[PATCH] libdw: add thread-safety to dwarf_getabbrev()

Mark Wielaard mark@klomp.org
Sat Aug 24 23:24:00 GMT 2019


Hi,

On Fri, Aug 16, 2019 at 02:24:28PM -0500, Jonathon Anderson wrote:
> 2. Adding a lock & array structure to the memory manager (pseudo-TLS)
>   (libdwP.h, libdw_alloc.c)

Specifically concentrating on this part.

> diff --git a/libdw/ChangeLog b/libdw/ChangeLog
> index bf1f4857..87abf7a7 100644
> --- a/libdw/ChangeLog
> +++ b/libdw/ChangeLog
> @@ -1,3 +1,12 @@
> +2019-08-15  Jonathon Anderson  <jma14@rice.edu>
> +
> +	* libdw_alloc.c (__libdw_allocate): Added thread-safe stack allocator.
> +	* libdwP.h (Dwarf): Likewise.
> +	* dwarf_begin_elf.c (dwarf_begin_elf): Support for above.
> +	* dwarf_end.c (dwarf_end): Likewise.
> [...]
> +	* Makefile.am: Link -lpthread to provide rwlocks.
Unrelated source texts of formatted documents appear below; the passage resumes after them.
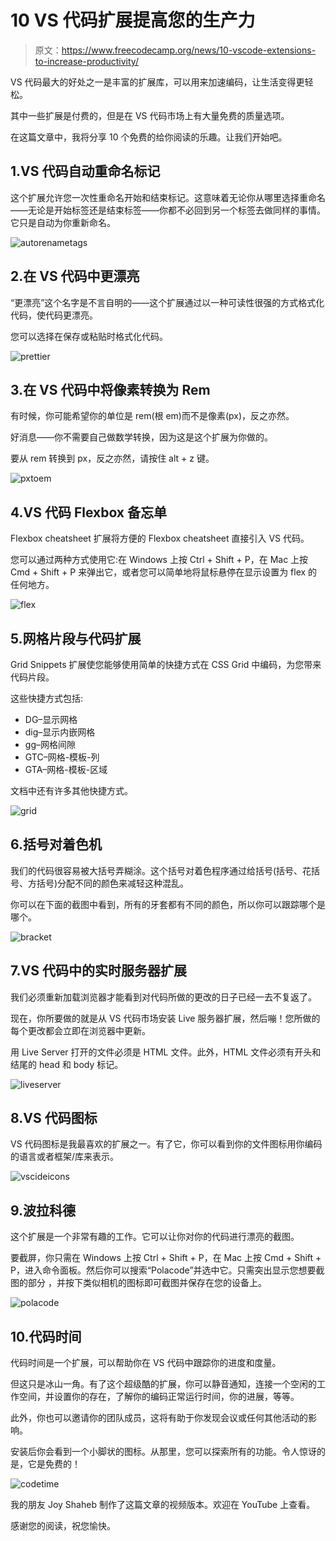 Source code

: # 10 VS 代码扩展提高您的生产力

> 原文：<https://www.freecodecamp.org/news/10-vscode-extensions-to-increase-productivity/>

VS 代码最大的好处之一是丰富的扩展库，可以用来加速编码，让生活变得更轻松。

其中一些扩展是付费的，但是在 VS 代码市场上有大量免费的质量选项。

在这篇文章中，我将分享 10 个免费的给你阅读的乐趣。让我们开始吧。

## 1.VS 代码自动重命名标记

这个扩展允许您一次性重命名开始和结束标记。这意味着无论你从哪里选择重命名——无论是开始标签还是结束标签——你都不必回到另一个标签去做同样的事情。它只是自动为你重新命名。

![autorenametags](img/c5ae108dc173cabe10e72dc220a6322b.png)

## 2.在 VS 代码中更漂亮

“更漂亮”这个名字是不言自明的——这个扩展通过以一种可读性很强的方式格式化代码，使代码更漂亮。

您可以选择在保存或粘贴时格式化代码。

![prettier](img/8b0dc853f98f892614235af54994e142.png)

## 3.在 VS 代码中将像素转换为 Rem

有时候，你可能希望你的单位是 rem(根 em)而不是像素(px)，反之亦然。

好消息——你不需要自己做数学转换，因为这是这个扩展为你做的。

要从 rem 转换到 px，反之亦然，请按住 alt + z 键。

![pxtoem](img/939bc3f22281bd34637fddc051a7f4aa.png)

## 4.VS 代码 Flexbox 备忘单

Flexbox cheatsheet 扩展将方便的 Flexbox cheatsheet 直接引入 VS 代码。

您可以通过两种方式使用它:在 Windows 上按 Ctrl + Shift + P，在 Mac 上按 Cmd + Shift + P 来弹出它，或者您可以简单地将鼠标悬停在显示设置为 flex 的任何地方。

![flex](img/2f8b9698d24c83db2e896495d39f6568.png)

## 5.网格片段与代码扩展

Grid Snippets 扩展使您能够使用简单的快捷方式在 CSS Grid 中编码，为您带来代码片段。

这些快捷方式包括:

*   DG–显示网格
*   dig–显示内嵌网格
*   gg–网格间隙
*   GTC–网格-模板-列
*   GTA–网格-模板-区域

文档中还有许多其他快捷方式。

![grid](img/71acfb5a03e328d82498c8db88413ed6.png)

## 6.括号对着色机

我们的代码很容易被大括号弄糊涂。这个括号对着色程序通过给括号(括号、花括号、方括号)分配不同的颜色来减轻这种混乱。

你可以在下面的截图中看到，所有的牙套都有不同的颜色，所以你可以跟踪哪个是哪个。

![bracket](img/49adbc649190dec061da07a7d496b28b.png)

## 7.VS 代码中的实时服务器扩展

我们必须重新加载浏览器才能看到对代码所做的更改的日子已经一去不复返了。

现在，你所要做的就是从 VS 代码市场安装 Live 服务器扩展，然后嘣！您所做的每个更改都会立即在浏览器中更新。

用 Live Server 打开的文件必须是 HTML 文件。此外，HTML 文件必须有开头和结尾的 head 和 body 标记。

![liveserver](img/c37e398dbac1c77c214e1f18fa13542a.png)

## 8.VS 代码图标

VS 代码图标是我最喜欢的扩展之一。有了它，你可以看到你的文件图标用你编码的语言或者框架/库来表示。

![vscideicons](img/a0def9f2019774d4010de5a2931994aa.png)

## 9.波拉科德

这个扩展是一个非常有趣的工作。它可以让你对你的代码进行漂亮的截图。

要截屏，你只需在 Windows 上按 Ctrl + Shift + P，在 Mac 上按 Cmd + Shift + P，进入命令面板。然后你可以搜索“Polacode”并选中它。只需突出显示您想要截图的部分
，并按下类似相机的图标即可截图并保存在您的设备上。

![polacode](img/5010118d07df681f007e671a90dc3202.png)

## 10.代码时间

代码时间是一个扩展，可以帮助你在 VS 代码中跟踪你的进度和度量。

但这只是冰山一角。有了这个超级酷的扩展，你可以静音通知，连接一个空闲的工作空间，并设置你的存在，了解你的编码正常运行时间，你的进展，等等。

此外，你也可以邀请你的团队成员，这将有助于你发现会议或任何其他活动的影响。

安装后你会看到一个小脚状的图标。从那里，您可以探索所有的功能。令人惊讶的是，它是免费的！

![codetime](img/2e7a3ea318476e745ca810ab9b9e0565.png)

我的朋友 Joy Shaheb 制作了这篇文章的视频版本。欢迎在 YouTube 上查看。

感谢您的阅读，祝您愉快。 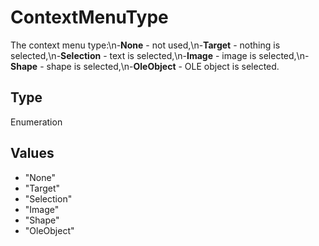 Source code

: # ContextMenuType

The context menu type:\n-**None** - not used,\n-**Target** - nothing is selected,\n-**Selection** - text is selected,\n-**Image** - image is selected,\n-**Shape** - shape is selected,\n-**OleObject** - OLE object is selected.

## Type

Enumeration

## Values

- "None"
- "Target"
- "Selection"
- "Image"
- "Shape"
- "OleObject"
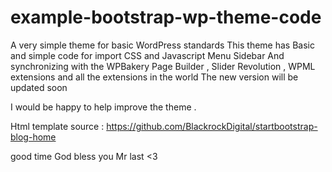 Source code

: # example-bootstrap-wp-theme-code
A very simple theme for basic WordPress standards
This theme has
Basic and simple code for import CSS and Javascript
Menu
Sidebar
And synchronizing with the WPBakery Page Builder , Slider Revolution , WPML  extensions and all the extensions in the world
The new version will be updated soon

I would be happy to help improve the theme
.

Html template source :
https://github.com/BlackrockDigital/startbootstrap-blog-home





good time
God bless you
Mr last <3
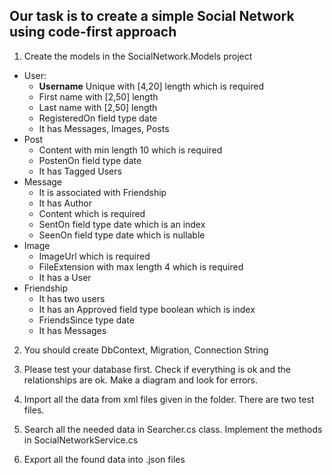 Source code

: ## Our task is to create a simple Social Network using code-first approach

1. Create the models in the SocialNetwork.Models project

- User: 
	- **Username** Unique with [4,20] length which is required
	- First name with [2,50] length
	- Last name with [2,50] length
	- RegisteredOn field type date
	- It has Messages, Images, Posts
- Post
	- Content with min length 10 which is required
	- PostenOn field type date
	- It has Tagged Users
- Message
	- It is associated with Friendship
	- It has Author
	- Content which is required
	- SentOn field type date which is an index
	- SeenOn field type date which is nullable
- Image
	- ImageUrl which is required
	- FileExtension with max length 4 which is required
	- It has a User
- Friendship
	- It has two users
	- It has an Approved field type boolean which is index
	- FriendsSince type date
	- It has Messages

2. You should create DbContext, Migration, Connection String

3. Please test your database first. Check if everything is ok and the relationships are ok. Make a diagram and look for errors.

3. Import all the data from xml files given in the folder. There are two test files.

4. Search all the needed data in Searcher.cs class. Implement the methods in SocialNetworkService.cs

5. Export all the found data into .json files


  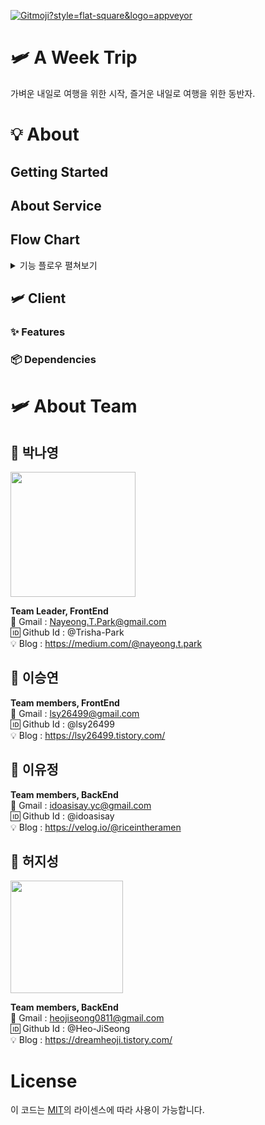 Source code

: <a href="https://gitmoji.carloscuesta.me"> <img src="https://img.shields.io/badge/gitmoji-%20😜%20😍-FFDD67.svg?style=flat-square" alt="Gitmoji?style=flat-square&logo=appveyor"> </a>
# 🛩 A Week Trip

가벼운 내일로 여행을 위한 시작, 즐거운 내일로 여행을 위한 동반자.

# 💡 About 

## Getting Started

## About Service
   
## Flow Chart
<details>
<summary>기능 플로우 펼쳐보기</summary>
<div markdown="1">

</div>
</details>

## 🛩 Client

### ✨ Features

### 📦 Dependencies


# 🛩 About Team

## 🌿 박나영
<div>
<img width=200 src="https://user-images.githubusercontent.com/61039975/86037840-f193e780-ba7a-11ea-99c8-697e4152dbfb.jpg">
</div>

**Team Leader, FrontEnd**  
📧 Gmail : Nayeong.T.Park@gmail.com  
🆔 Github Id : @Trisha-Park  
💡 Blog : https://medium.com/@nayeong.t.park  

## 🌿 이승연
**Team members, FrontEnd**  
📧 Gmail : lsy26499@gmail.com  
🆔 Github Id : @lsy26499  
💡 Blog : https://lsy26499.tistory.com/  
   

## 🌿 이유정
**Team members, BackEnd**  
📧 Gmail : idoasisay.yc@gmail.com  
🆔 Github Id : @idoasisay  
💡 Blog : https://velog.io/@riceintheramen  


## 🌿 허지성
<div align>
<img width=180 src ="https://img1.daumcdn.net/thumb/C428x428/?scode=mtistory2&fname=https%3A%2F%2Ftistory2.daumcdn.net%2Ftistory%2F3810709%2Fattach%2F31d458b15a464f96a3db02028490061c">
</div>

**Team members, BackEnd**  
📧 Gmail : heojiseong0811@gmail.com  
🆔 Github Id : @Heo-JiSeong  
💡 Blog : https://dreamheoji.tistory.com/  

# License

이 코드는 <a href="https://github.com/carloscuesta/gitmoji/blob/master/LICENSE">MIT</a>의 라이센스에 따라 사용이 가능합니다. 
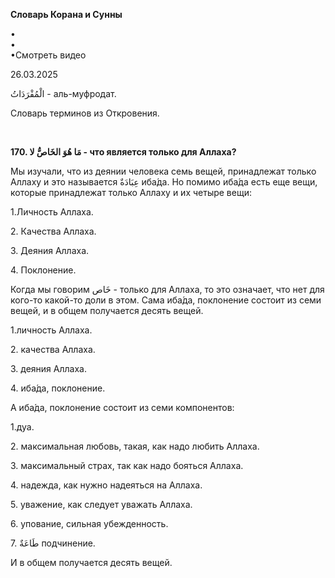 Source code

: **Словарь Корана и Сунны**  
  
  
  
•  
•  
•Смотреть видео  
  
26.03.2025  
  

الْمُفْرَدَاتُ - аль-муфродат.

Словарь терминов из Откровения.

 

**170. مَا هُوَ الخَاصُّ لا - что является только для Аллаха?**

Мы изучали, что из деянии человека семь вещей, принадлежат только Аллаху
и это называется عِبَادَةٌ иба́да. Но помимо иба́да есть еще вещи, которые
принадлежат только Аллаху и их четыре вещи:

1.Личность Аллаха.

2\. Качества Аллаха.

3\. Деяния Аллаха.

4\. Поклонение.

Когда мы говорим خَاص - только для Аллаха, то это означает, что нет для
кого-то какой-то доли в этом. Сама иба́да, поклонение состоит из семи
вещей, и в общем получается десять вещей.

1.личность Аллаха.

2\. качества Аллаха.

3\. деяния Аллаха.

4\. иба́да, поклонение.

А иба́да, поклонение состоит из семи компонентов:

1.дуа.

2\. максимальная любовь, такая, как надо любить Аллаха.

3\. максимальный страх, так как надо бояться Аллаха.

4\. надежда, как нужно надеяться на Аллаха.

5\. уважение, как следует уважать Аллаха.

6\. упование, сильная убежденность.

7\. طَاعَةٌ подчинение.

И в общем получается десять вещей. 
> diff --git a/libdw/Makefile.am b/libdw/Makefile.am
> index 7a3d5322..6d0a0187 100644
> --- a/libdw/Makefile.am
> +++ b/libdw/Makefile.am
> @@ -108,7 +108,7 @@ am_libdw_pic_a_OBJECTS = $(libdw_a_SOURCES:.c=.os)
> libdw_so_LIBS = libdw_pic.a ../libdwelf/libdwelf_pic.a \
> 	  ../libdwfl/libdwfl_pic.a ../libebl/libebl.a
> libdw_so_DEPS = ../lib/libeu.a ../libelf/libelf.so
> -libdw_so_LDLIBS = $(libdw_so_DEPS) -ldl -lz $(argp_LDADD) $(zip_LIBS)
> +libdw_so_LDLIBS = $(libdw_so_DEPS) -ldl -lz $(argp_LDADD) $(zip_LIBS)
> -lpthread
> libdw_so_SOURCES =
> libdw.so$(EXEEXT): $(srcdir)/libdw.map $(libdw_so_LIBS) $(libdw_so_DEPS)
> # The rpath is necessary for libebl because its $ORIGIN use will

Do we also need -pthread for CFLAGS?

> diff --git a/libdw/dwarf_begin_elf.c b/libdw/dwarf_begin_elf.c
> index 38c8f5c6..b3885bb5 100644
> --- a/libdw/dwarf_begin_elf.c
> +++ b/libdw/dwarf_begin_elf.c
> @@ -417,11 +417,14 @@ dwarf_begin_elf (Elf *elf, Dwarf_Cmd cmd, Elf_Scn
> *scngrp)
>   /* Initialize the memory handling.  */
>   result->mem_default_size = mem_default_size;
>   result->oom_handler = __libdw_oom;
> -  result->mem_tail = (struct libdw_memblock *) (result + 1);
> -  result->mem_tail->size = (result->mem_default_size
> -			    - offsetof (struct libdw_memblock, mem));
> -  result->mem_tail->remaining = result->mem_tail->size;
> -  result->mem_tail->prev = NULL;
> +  pthread_rwlock_init(&result->mem_rwl, NULL);
> +  result->mem_stacks = 1;
> +  result->mem_tails = malloc (sizeof (struct libdw_memblock *));
> +  result->mem_tails[0] = (struct libdw_memblock *) (result + 1);
> +  result->mem_tails[0]->size = (result->mem_default_size
> +			       - offsetof (struct libdw_memblock, mem));
> +  result->mem_tails[0]->remaining = result->mem_tails[0]->size;
> +  result->mem_tails[0]->prev = NULL;

Can't we just set mem_tails[0] = NULL?
Wouldn't __libdw_alloc_tail () then initialize it?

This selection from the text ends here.